◆ The data:

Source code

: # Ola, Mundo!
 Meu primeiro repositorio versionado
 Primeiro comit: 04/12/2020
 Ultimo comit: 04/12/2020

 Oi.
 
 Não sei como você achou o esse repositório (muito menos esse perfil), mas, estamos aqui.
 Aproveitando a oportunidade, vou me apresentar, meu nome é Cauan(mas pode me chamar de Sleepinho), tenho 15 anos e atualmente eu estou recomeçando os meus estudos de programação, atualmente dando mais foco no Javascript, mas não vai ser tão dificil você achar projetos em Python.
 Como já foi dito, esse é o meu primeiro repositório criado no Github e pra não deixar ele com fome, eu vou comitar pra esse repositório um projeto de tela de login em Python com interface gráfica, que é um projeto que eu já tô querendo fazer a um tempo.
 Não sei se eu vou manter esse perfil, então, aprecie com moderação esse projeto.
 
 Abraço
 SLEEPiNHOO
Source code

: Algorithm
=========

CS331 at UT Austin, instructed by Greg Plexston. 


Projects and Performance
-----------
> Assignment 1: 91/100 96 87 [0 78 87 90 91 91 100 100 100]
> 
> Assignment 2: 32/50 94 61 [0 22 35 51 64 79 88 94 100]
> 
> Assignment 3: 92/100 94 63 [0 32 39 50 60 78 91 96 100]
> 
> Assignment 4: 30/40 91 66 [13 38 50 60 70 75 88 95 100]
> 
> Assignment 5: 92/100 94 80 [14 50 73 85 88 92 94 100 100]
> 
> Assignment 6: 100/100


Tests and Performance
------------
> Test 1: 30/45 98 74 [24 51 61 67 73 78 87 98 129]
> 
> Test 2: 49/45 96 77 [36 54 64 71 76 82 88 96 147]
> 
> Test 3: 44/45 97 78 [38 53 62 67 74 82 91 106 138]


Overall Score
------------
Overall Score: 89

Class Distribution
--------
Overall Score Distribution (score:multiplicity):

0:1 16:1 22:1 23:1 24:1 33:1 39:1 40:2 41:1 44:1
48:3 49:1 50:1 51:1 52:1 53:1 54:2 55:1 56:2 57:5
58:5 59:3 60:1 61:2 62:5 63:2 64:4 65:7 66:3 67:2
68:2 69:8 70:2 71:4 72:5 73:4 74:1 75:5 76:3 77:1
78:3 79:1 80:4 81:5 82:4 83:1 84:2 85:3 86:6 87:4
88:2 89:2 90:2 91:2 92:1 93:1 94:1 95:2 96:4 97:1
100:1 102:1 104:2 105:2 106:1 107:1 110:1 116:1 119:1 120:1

* * *

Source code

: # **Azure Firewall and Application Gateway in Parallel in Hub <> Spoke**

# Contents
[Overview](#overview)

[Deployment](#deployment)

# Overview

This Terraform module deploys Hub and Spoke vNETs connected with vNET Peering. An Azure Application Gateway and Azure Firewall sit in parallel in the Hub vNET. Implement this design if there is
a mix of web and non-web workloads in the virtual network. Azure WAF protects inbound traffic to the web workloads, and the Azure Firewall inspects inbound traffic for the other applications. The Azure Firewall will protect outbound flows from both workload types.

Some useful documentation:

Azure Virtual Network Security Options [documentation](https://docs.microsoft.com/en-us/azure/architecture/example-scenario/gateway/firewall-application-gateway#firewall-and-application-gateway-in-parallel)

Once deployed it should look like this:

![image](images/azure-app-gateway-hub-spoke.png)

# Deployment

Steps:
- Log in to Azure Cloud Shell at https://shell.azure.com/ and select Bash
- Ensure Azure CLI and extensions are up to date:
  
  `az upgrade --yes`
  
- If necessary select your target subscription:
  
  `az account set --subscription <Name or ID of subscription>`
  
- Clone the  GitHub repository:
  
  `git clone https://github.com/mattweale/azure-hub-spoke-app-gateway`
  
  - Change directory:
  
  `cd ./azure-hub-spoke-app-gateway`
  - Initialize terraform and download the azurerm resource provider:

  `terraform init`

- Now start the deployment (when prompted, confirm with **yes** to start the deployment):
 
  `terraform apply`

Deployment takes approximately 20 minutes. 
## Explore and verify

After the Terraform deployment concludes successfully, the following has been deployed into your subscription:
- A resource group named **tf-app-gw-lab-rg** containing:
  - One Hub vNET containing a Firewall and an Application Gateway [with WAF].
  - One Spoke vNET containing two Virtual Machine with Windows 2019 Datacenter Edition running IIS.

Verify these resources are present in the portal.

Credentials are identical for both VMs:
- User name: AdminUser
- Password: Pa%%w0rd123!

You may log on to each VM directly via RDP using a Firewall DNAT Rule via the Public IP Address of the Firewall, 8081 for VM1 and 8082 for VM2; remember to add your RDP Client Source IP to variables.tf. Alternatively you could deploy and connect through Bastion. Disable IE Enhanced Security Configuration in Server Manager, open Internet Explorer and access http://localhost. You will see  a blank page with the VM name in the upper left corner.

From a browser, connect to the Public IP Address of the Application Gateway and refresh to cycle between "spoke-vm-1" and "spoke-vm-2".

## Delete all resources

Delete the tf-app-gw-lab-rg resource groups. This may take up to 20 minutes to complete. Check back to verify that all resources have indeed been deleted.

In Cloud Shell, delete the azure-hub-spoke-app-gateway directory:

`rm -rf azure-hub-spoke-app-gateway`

◆ What is expected:
Look through the records and gather each line with the word "resources".

◆ Response area:
Verify these resources are present in the portal.
## Delete all resources
Delete the tf-app-gw-lab-rg resource groups. This may take up to 20 minutes to complete. Check back to verify that all resources have indeed been deleted.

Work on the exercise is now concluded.